Even games such as Heavy Rain—which are labelled as interactive movies more often than not—actually provide a very personal experience that belongs to each individual. This unique element demonstrates exactly what video games offer that movies cannot, and this is why Heavy Rain will be remembered. But let’s get serious – we’re not asking Uncharted to become an open world, or even give you moral choices and interactive dialogue. Uncharted’s gameplay needs a gimmick; something that would separate itself from the competition, an element that would keep the experience fresh and distinct for the player to get lost in.

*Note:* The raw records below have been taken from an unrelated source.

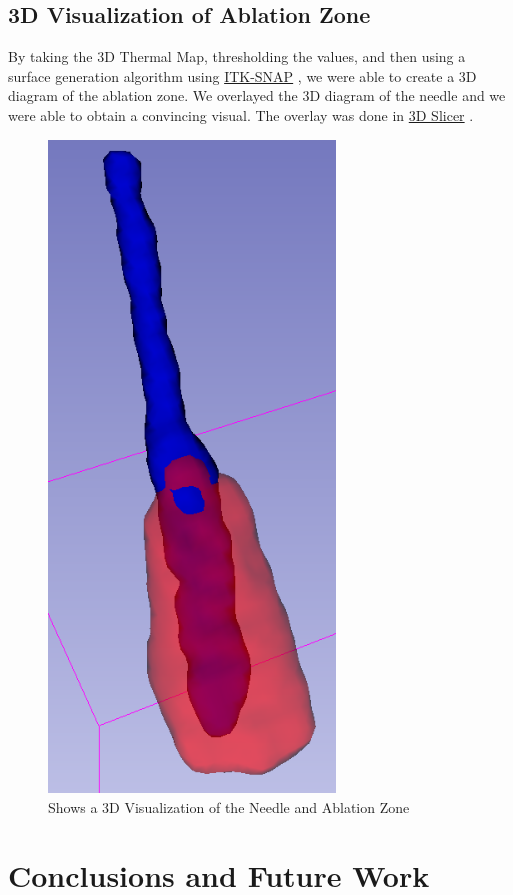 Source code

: \documentclass[]{spie}  %
\begin{document}
\subsection{3D Visualization of Ablation Zone}

By taking the 3D Thermal Map, thresholding the values, and then using a surface generation algorithm using \href{www.itksnap.org}{ITK-SNAP} \cite{Yushkevich06}, we were able to create a 3D diagram of the ablation zone. We overlayed the 3D diagram of the needle and we were able to obtain a convincing visual. The overlay was done in \href{http://www.slicer.org/}{3D Slicer} \cite{Fedorov12}. 

\begin{figure} 
\centering 
\includegraphics[width=3in]{NeedleAndAblationZone.png} 
\caption{Shows a 3D Visualization of the Needle and Ablation Zone} 
\end{figure}

\section{Conclusions and Future Work}
\end{document}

We see this in games such as Vanquish, Max Payne 3, Binary Domain, Transformers: Fall of Cybertron and Hitman. These games’ singleplayer experiences contain concepts that allow the gamer to explore and experiment with different approaches from their friends or next-door neighbor. Vanquish and Max Payne 3 offer an incredible amount of mobility and gameplay choice on the battlefield. Binary Domain, Transformers: Fall of Cybertron and Hitman are all home to unique abilities, such as transformation in the case of Fall of Cybertron, dismemberment for Binary Domain, and the wealth of multiple pathways and tactical solutions found in Hitman. These ensure that each player’s time with the game will be unique.
As much as I’d like to see Nathan Drake turn into a jet (we’ve had Drake on a plane…), that’s not what my examples are trying to illustrate. All these games showcase something creative within their core mechanic that delivers more personal gameplay from player to player. Whether it’s multiple pathways, an inventory system, customizable weapons, or upgradeable melee attacks, Uncharted needs something to add fresh, new and invigorating energy to an already superb franchise.

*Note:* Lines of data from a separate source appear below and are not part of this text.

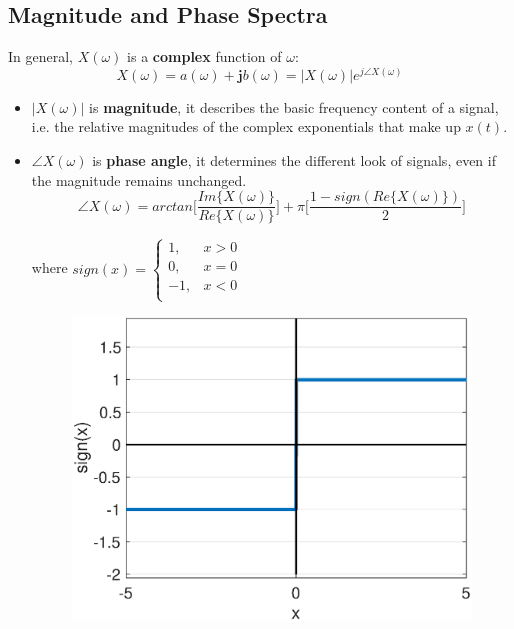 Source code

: \documentclass[12pt,a4paper]{article}
\begin{document}
\subsection{Magnitude and Phase Spectra}
In general, $X(\omega)$ is a \textbf{complex} function of $\omega$:
\[ X(\omega)= a(\omega)+\mathbf{j}b(\omega) = \lvert X(\omega) \rvert e^{j\angle X(\omega)}\]
\begin{itemize}
\item $\lvert X(\omega) \rvert$ is \textbf{magnitude}, it describes the basic frequency content of a signal, i.e.  the relative magnitudes of the complex exponentials that make up $x(t)$.
\item $\angle X(\omega)$ is \textbf{phase angle}, it  determines the different look of signals, even if the magnitude remains unchanged.
\[ \angle X(\omega) = arctan\bigg[\frac{Im\{X(\omega)\}}{Re\{X(\omega)\}}\bigg]+\pi \bigg[ \frac{1-sign(Re\{X(\omega)\})}{2} \bigg] \]
\begin{minipage}{0.4\textwidth}
where $sign(x)=\begin{cases}
1, & x>0\\
0, & x=0\\
-1, & x<0\\
\end{cases}$
\end{minipage}
\begin{minipage}{0.4\textwidth}
\begin{figure}[H] \centering
\includegraphics[width=\textwidth]{images/sign.eps}
\end{figure}\end{minipage}
\end{itemize}
\end{document}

With a separate team from Naughty Dog working on survival shooter, The Last Of Us, we can’t help but wonder what is left of the Uncharted 3 team. The success of their latest work has surely not gone unnoticed, and there have been whispers that Naughty Dog are working on a next-generation game. Were this to happen, I believe we’d see a repeat. The leap in technology might be enough to sustain the aging formula, but for just how long? One thing we can be sure of is this – Naughty Dog will deliver an impeccable, highly polished and action packed production, and I do not mean to diminish that accomplishment. However, in order for Uncharted to become a true classic that will stand the test of time, a personal experience that takes advantage of the video game art form should be the primary goal. Still, Drake turning into a jet would be classy. Desperate times, right?